----- Start Original Message ----- Sent: Fri, 11 Jan 2008
19:06:25 -0500 From:
DJ-Anonyme@webtv.net To:
rara-avis-l@yahoogroups.com Subject: RARA-AVIS: blonde
vs. dark haired
> I'm in the middle of Gil Brewer's 13 French Street.
The narrator is
> torn between two women, his blonde girlfriend at
home and the dark
> haired wife of his old Army buddy. Brewer really
plays up her dark
> hair, clearly symbolic of a greater blackness within
her. It reminded
> me of what had been pointed out to me in a college
class on westerns,
> how the blondes usually represent purity (for
instance, Doc Holliday's
> girlfriend back east in My Darling Clementine) and
the fallen women are
> dark haired (Holliday's Mexican girlfriend in
Tombstone). I must
> admit, I haven't really paid much attention to the
hair color of femmes
> fatales in vintage noir lit, but Brewer makes suc a
big deal about the
> contrast. Has anyone else paid more attention?
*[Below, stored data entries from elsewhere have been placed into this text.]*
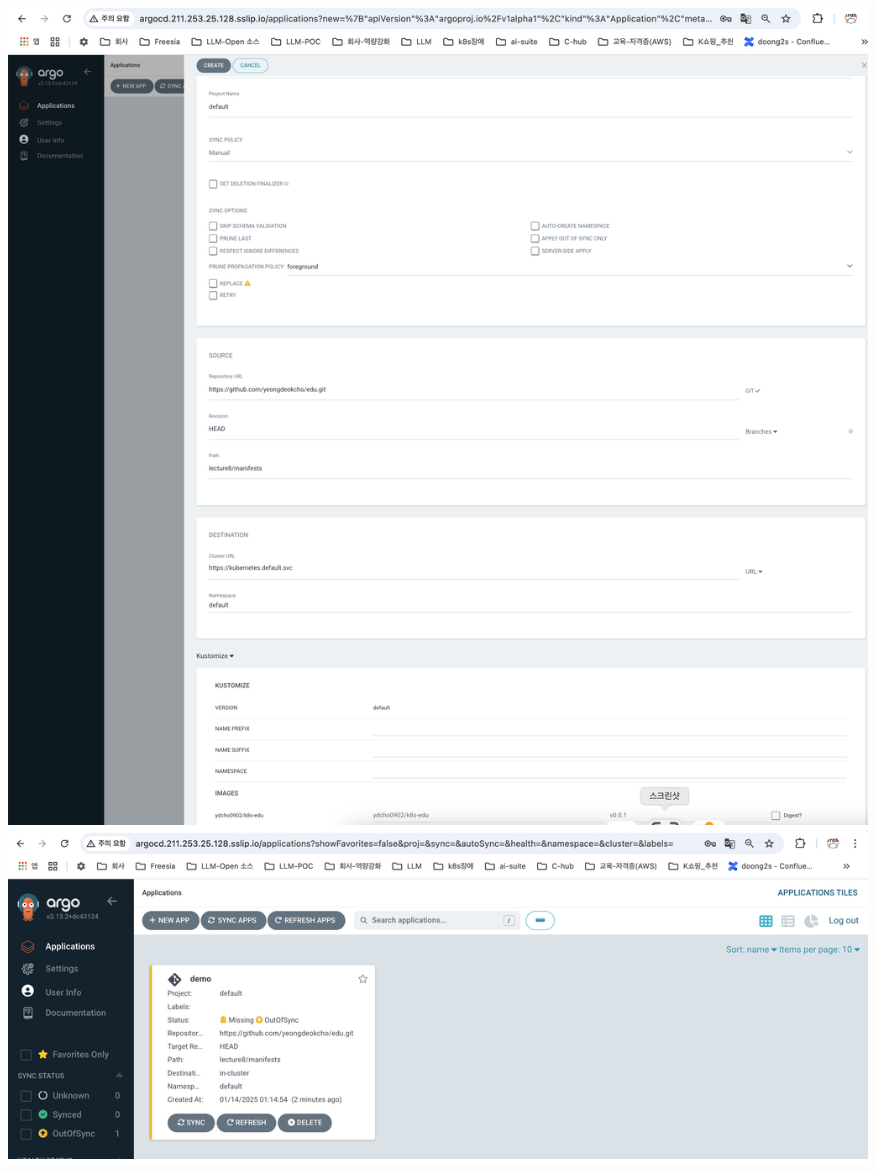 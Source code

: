 ![aogocd app 등록](/lecture8/img/lecture8-cicd-argo-app.png)
![argocd app 등록완료](/lecture8/img/lecture8-cicd-argo-app-demo.png) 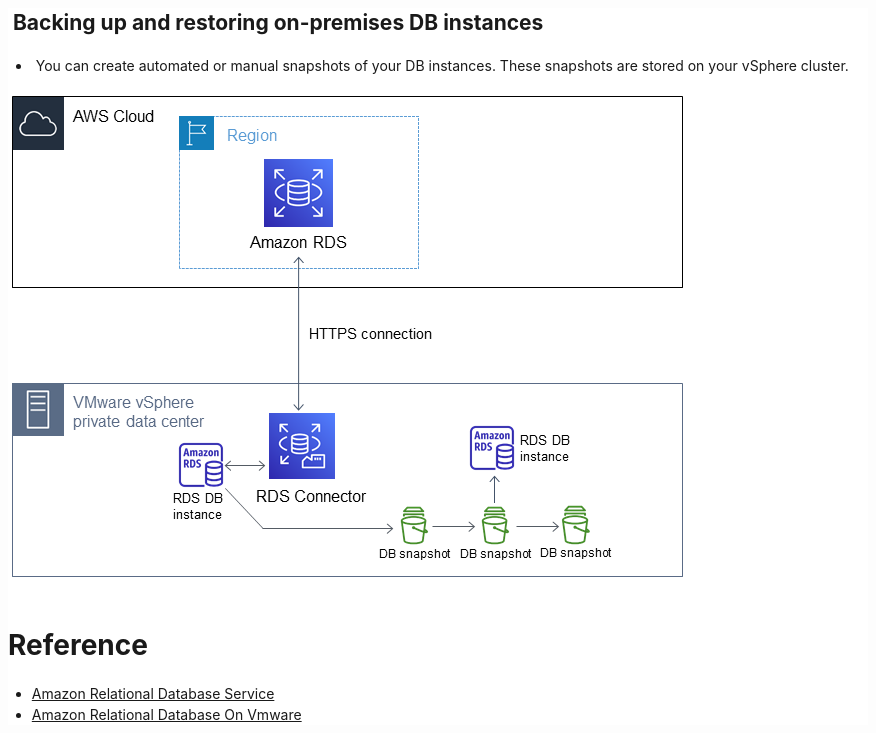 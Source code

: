 ##  Backing up and restoring on-premises DB instances
+  You can create automated or manual snapshots of your DB instances. These snapshots are stored on your vSphere cluster.

![amazon_rds_on_vm_backup](./images/amazon_rds_on_vm_backup.png)
# Reference
+ [Amazon Relational Database Service](https://docs.aws.amazon.com/AmazonRDS/latest/UserGuide/Welcome.html)
+ [Amazon Relational Database On Vmware](https://docs.aws.amazon.com/AmazonRDS/latest/RDSonVMwareUserGuide/rds-on-vmware.html)
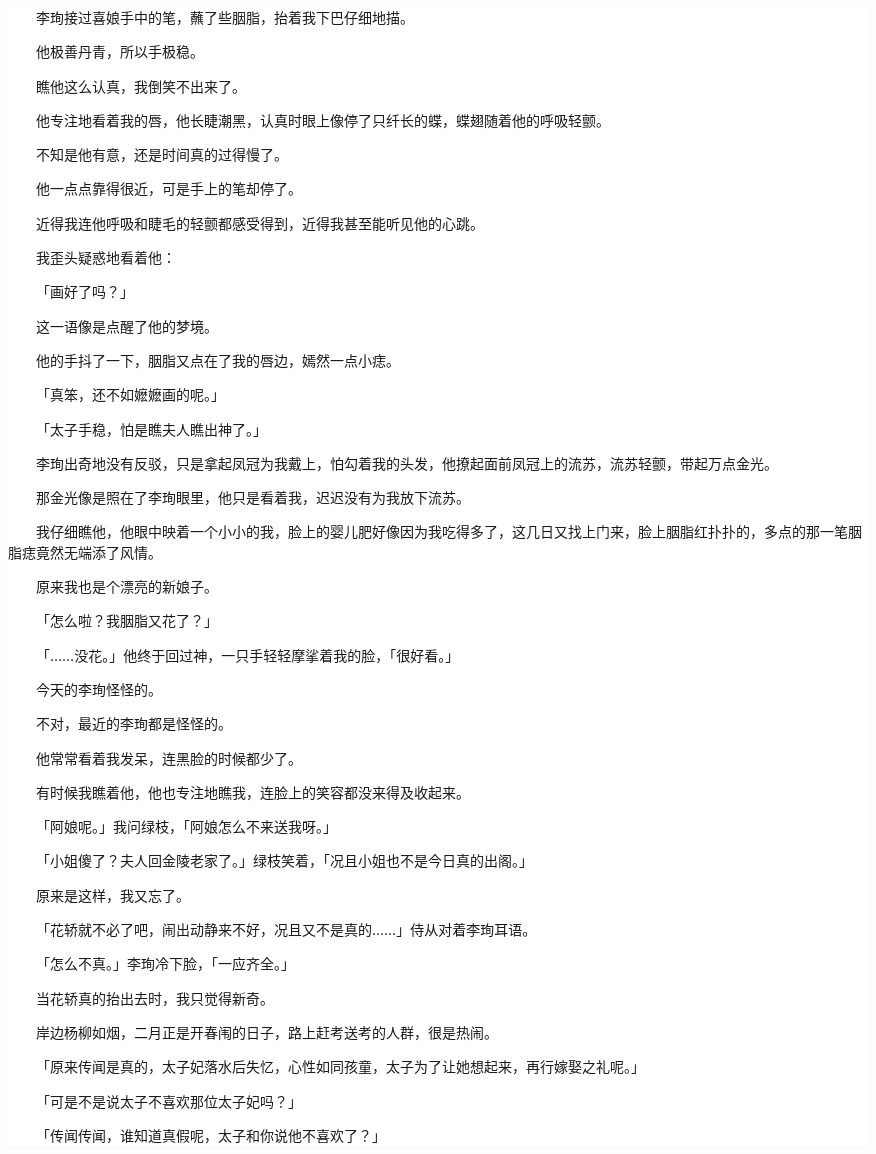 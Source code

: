 &emsp;&emsp;李珣接过喜娘手中的笔，蘸了些胭脂，抬着我下巴仔细地描。  
  
&emsp;&emsp;他极善丹青，所以手极稳。  
  
&emsp;&emsp;瞧他这么认真，我倒笑不出来了。  
  
&emsp;&emsp;他专注地看着我的唇，他长睫潮黑，认真时眼上像停了只纤长的蝶，蝶翅随着他的呼吸轻颤。  
  
&emsp;&emsp;不知是他有意，还是时间真的过得慢了。  
  
&emsp;&emsp;他一点点靠得很近，可是手上的笔却停了。  
  
&emsp;&emsp;近得我连他呼吸和睫毛的轻颤都感受得到，近得我甚至能听见他的心跳。  
  
&emsp;&emsp;我歪头疑惑地看着他：  
  
&emsp;&emsp;「画好了吗？」  
  
&emsp;&emsp;这一语像是点醒了他的梦境。  
  
&emsp;&emsp;他的手抖了一下，胭脂又点在了我的唇边，嫣然一点小痣。  
  
&emsp;&emsp;「真笨，还不如嬷嬷画的呢。」  
  
&emsp;&emsp;「太子手稳，怕是瞧夫人瞧出神了。」  
  
&emsp;&emsp;李珣出奇地没有反驳，只是拿起凤冠为我戴上，怕勾着我的头发，他撩起面前凤冠上的流苏，流苏轻颤，带起万点金光。  
  
&emsp;&emsp;那金光像是照在了李珣眼里，他只是看着我，迟迟没有为我放下流苏。  
  
&emsp;&emsp;我仔细瞧他，他眼中映着一个小小的我，脸上的婴儿肥好像因为我吃得多了，这几日又找上门来，脸上胭脂红扑扑的，多点的那一笔胭脂痣竟然无端添了风情。  
  
&emsp;&emsp;原来我也是个漂亮的新娘子。  
  
&emsp;&emsp;「怎么啦？我胭脂又花了？」  
  
&emsp;&emsp;「……没花。」他终于回过神，一只手轻轻摩挲着我的脸，「很好看。」  
  
&emsp;&emsp;今天的李珣怪怪的。  
  
&emsp;&emsp;不对，最近的李珣都是怪怪的。  
  
&emsp;&emsp;他常常看着我发呆，连黑脸的时候都少了。  
  
&emsp;&emsp;有时候我瞧着他，他也专注地瞧我，连脸上的笑容都没来得及收起来。  
  
&emsp;&emsp;「阿娘呢。」我问绿枝，「阿娘怎么不来送我呀。」  
  
&emsp;&emsp;「小姐傻了？夫人回金陵老家了。」绿枝笑着，「况且小姐也不是今日真的出阁。」  
  
&emsp;&emsp;原来是这样，我又忘了。  
  
&emsp;&emsp;「花轿就不必了吧，闹出动静来不好，况且又不是真的……」侍从对着李珣耳语。  
  
&emsp;&emsp;「怎么不真。」李珣冷下脸，「一应齐全。」  
  
&emsp;&emsp;当花轿真的抬出去时，我只觉得新奇。  
  
&emsp;&emsp;岸边杨柳如烟，二月正是开春闱的日子，路上赶考送考的人群，很是热闹。  
  
&emsp;&emsp;「原来传闻是真的，太子妃落水后失忆，心性如同孩童，太子为了让她想起来，再行嫁娶之礼呢。」  
  
&emsp;&emsp;「可是不是说太子不喜欢那位太子妃吗？」  
  
&emsp;&emsp;「传闻传闻，谁知道真假呢，太子和你说他不喜欢了？」  
   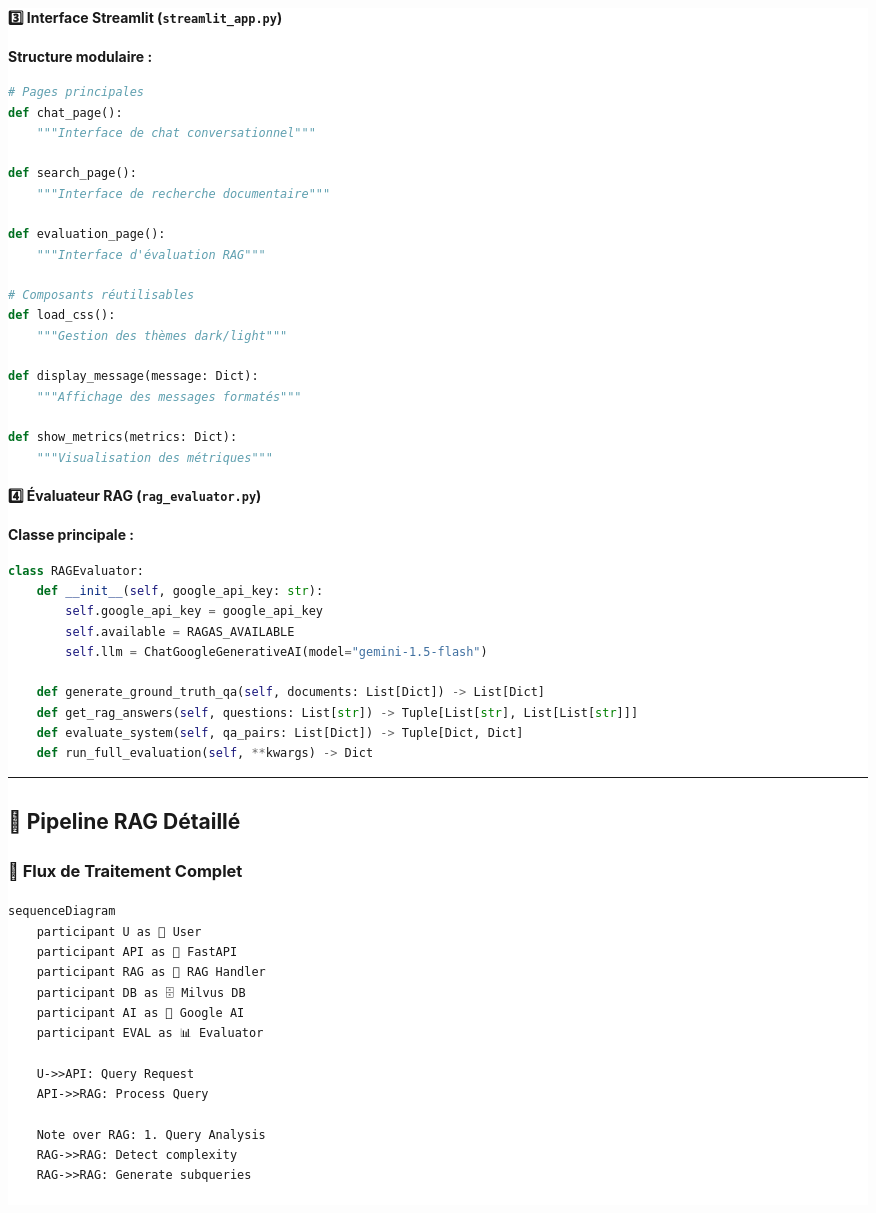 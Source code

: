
 ```python
```

#### 3️⃣ **Interface Streamlit (`streamlit_app.py`)**

**Structure modulaire :**
```python
# Pages principales
def chat_page():
    """Interface de chat conversationnel"""
    
def search_page():
    """Interface de recherche documentaire"""
    
def evaluation_page():
    """Interface d'évaluation RAG"""

# Composants réutilisables
def load_css():
    """Gestion des thèmes dark/light"""
    
def display_message(message: Dict):
    """Affichage des messages formatés"""
    
def show_metrics(metrics: Dict):
    """Visualisation des métriques"""
```

#### 4️⃣ **Évaluateur RAG (`rag_evaluator.py`)**

**Classe principale :**
```python
class RAGEvaluator:
    def __init__(self, google_api_key: str):
        self.google_api_key = google_api_key
        self.available = RAGAS_AVAILABLE
        self.llm = ChatGoogleGenerativeAI(model="gemini-1.5-flash")
    
    def generate_ground_truth_qa(self, documents: List[Dict]) -> List[Dict]
    def get_rag_answers(self, questions: List[str]) -> Tuple[List[str], List[List[str]]]
    def evaluate_system(self, qa_pairs: List[Dict]) -> Tuple[Dict, Dict]
    def run_full_evaluation(self, **kwargs) -> Dict
```

---

## 🔬 Pipeline RAG Détaillé

### 🔄 **Flux de Traitement Complet**

```mermaid
sequenceDiagram
    participant U as 👤 User
    participant API as 🔌 FastAPI
    participant RAG as 🧠 RAG Handler
    participant DB as 🗄️ Milvus DB
    participant AI as 🤖 Google AI
    participant EVAL as 📊 Evaluator
    
    U->>API: Query Request
    API->>RAG: Process Query
    
    Note over RAG: 1. Query Analysis
    RAG->>RAG: Detect complexity
    RAG->>RAG: Generate subqueries
    
```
Is
this typical? Seems
> to me a lot of these femmes were blonde or redhaired
in film.
>
Clint Eastwood's character in the Good, the Bad & the
Ugly was called Blondie. The Bad, "Angel Eyes", said to a
woman at Tuco (the ugly)'s hanging, "he has a golden haired
angel looking after him." Other than being referred to as
Blondie, Clint didn't look blonde to me!